#### [Problem statement]
Copy every line of the listing that holds the string "Given".

#### [Records to use]
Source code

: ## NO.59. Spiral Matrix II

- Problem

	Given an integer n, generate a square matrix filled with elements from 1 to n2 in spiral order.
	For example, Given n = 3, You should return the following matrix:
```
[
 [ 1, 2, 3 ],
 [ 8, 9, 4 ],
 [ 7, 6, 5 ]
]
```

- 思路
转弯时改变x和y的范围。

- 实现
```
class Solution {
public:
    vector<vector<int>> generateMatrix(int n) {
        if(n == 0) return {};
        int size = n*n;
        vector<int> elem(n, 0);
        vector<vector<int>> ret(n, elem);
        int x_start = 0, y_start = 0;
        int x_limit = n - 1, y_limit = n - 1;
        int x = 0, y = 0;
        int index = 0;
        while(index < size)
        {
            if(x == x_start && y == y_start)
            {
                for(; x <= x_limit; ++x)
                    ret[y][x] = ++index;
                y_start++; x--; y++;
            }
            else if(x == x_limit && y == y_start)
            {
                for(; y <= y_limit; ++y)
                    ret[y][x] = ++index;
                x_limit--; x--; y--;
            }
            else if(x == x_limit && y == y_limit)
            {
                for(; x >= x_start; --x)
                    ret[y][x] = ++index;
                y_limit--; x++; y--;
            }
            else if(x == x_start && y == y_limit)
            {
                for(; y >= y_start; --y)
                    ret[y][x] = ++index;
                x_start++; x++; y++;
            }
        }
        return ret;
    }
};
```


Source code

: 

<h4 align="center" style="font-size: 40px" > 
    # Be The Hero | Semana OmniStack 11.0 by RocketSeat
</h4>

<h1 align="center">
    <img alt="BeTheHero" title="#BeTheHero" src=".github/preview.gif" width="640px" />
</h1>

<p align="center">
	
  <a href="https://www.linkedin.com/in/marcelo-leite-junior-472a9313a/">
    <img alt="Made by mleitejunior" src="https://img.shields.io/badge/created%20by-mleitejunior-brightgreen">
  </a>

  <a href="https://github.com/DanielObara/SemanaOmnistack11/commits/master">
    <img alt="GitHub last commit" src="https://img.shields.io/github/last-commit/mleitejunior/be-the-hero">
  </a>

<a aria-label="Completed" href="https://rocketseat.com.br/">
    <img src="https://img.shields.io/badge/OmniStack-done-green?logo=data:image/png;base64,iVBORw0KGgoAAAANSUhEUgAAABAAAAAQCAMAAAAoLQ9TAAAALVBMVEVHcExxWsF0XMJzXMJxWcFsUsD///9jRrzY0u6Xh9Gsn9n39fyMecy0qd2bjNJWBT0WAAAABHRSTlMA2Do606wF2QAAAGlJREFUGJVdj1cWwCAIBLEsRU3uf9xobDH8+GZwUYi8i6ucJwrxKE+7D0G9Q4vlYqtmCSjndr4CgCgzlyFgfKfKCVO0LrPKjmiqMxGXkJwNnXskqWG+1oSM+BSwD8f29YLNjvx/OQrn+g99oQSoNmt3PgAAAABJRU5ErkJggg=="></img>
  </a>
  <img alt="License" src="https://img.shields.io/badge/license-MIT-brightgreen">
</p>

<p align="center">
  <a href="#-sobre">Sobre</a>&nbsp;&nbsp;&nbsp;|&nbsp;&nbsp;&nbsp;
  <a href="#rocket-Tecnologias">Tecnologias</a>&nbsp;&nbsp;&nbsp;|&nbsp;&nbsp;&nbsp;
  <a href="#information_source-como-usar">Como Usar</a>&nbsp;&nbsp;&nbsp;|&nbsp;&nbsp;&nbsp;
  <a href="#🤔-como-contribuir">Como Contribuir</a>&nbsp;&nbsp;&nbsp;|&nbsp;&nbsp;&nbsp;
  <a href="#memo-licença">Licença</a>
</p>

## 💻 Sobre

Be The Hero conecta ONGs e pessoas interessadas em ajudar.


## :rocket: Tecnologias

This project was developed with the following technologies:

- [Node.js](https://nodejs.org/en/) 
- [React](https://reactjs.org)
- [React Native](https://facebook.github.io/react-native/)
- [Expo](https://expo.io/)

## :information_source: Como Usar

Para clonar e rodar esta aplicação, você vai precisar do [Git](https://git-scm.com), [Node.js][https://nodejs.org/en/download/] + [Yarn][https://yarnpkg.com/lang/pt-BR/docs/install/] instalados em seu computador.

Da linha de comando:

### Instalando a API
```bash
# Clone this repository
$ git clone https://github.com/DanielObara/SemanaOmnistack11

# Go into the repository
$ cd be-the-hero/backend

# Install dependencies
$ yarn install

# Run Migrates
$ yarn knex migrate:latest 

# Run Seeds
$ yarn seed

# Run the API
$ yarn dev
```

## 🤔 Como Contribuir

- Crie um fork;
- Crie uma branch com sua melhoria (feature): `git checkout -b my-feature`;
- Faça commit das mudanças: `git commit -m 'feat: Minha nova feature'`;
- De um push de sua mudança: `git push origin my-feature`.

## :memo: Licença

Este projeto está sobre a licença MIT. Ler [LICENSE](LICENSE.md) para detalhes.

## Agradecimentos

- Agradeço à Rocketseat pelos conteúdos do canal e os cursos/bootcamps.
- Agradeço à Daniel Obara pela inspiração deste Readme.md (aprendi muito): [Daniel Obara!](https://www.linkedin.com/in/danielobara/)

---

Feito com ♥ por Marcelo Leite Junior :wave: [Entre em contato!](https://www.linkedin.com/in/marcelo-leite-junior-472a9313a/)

#### [Solved exercise]
	Given an integer n, generate a square matrix filled with elements from 1 to n2 in spiral order.
	For example, Given n = 3, You should return the following matrix:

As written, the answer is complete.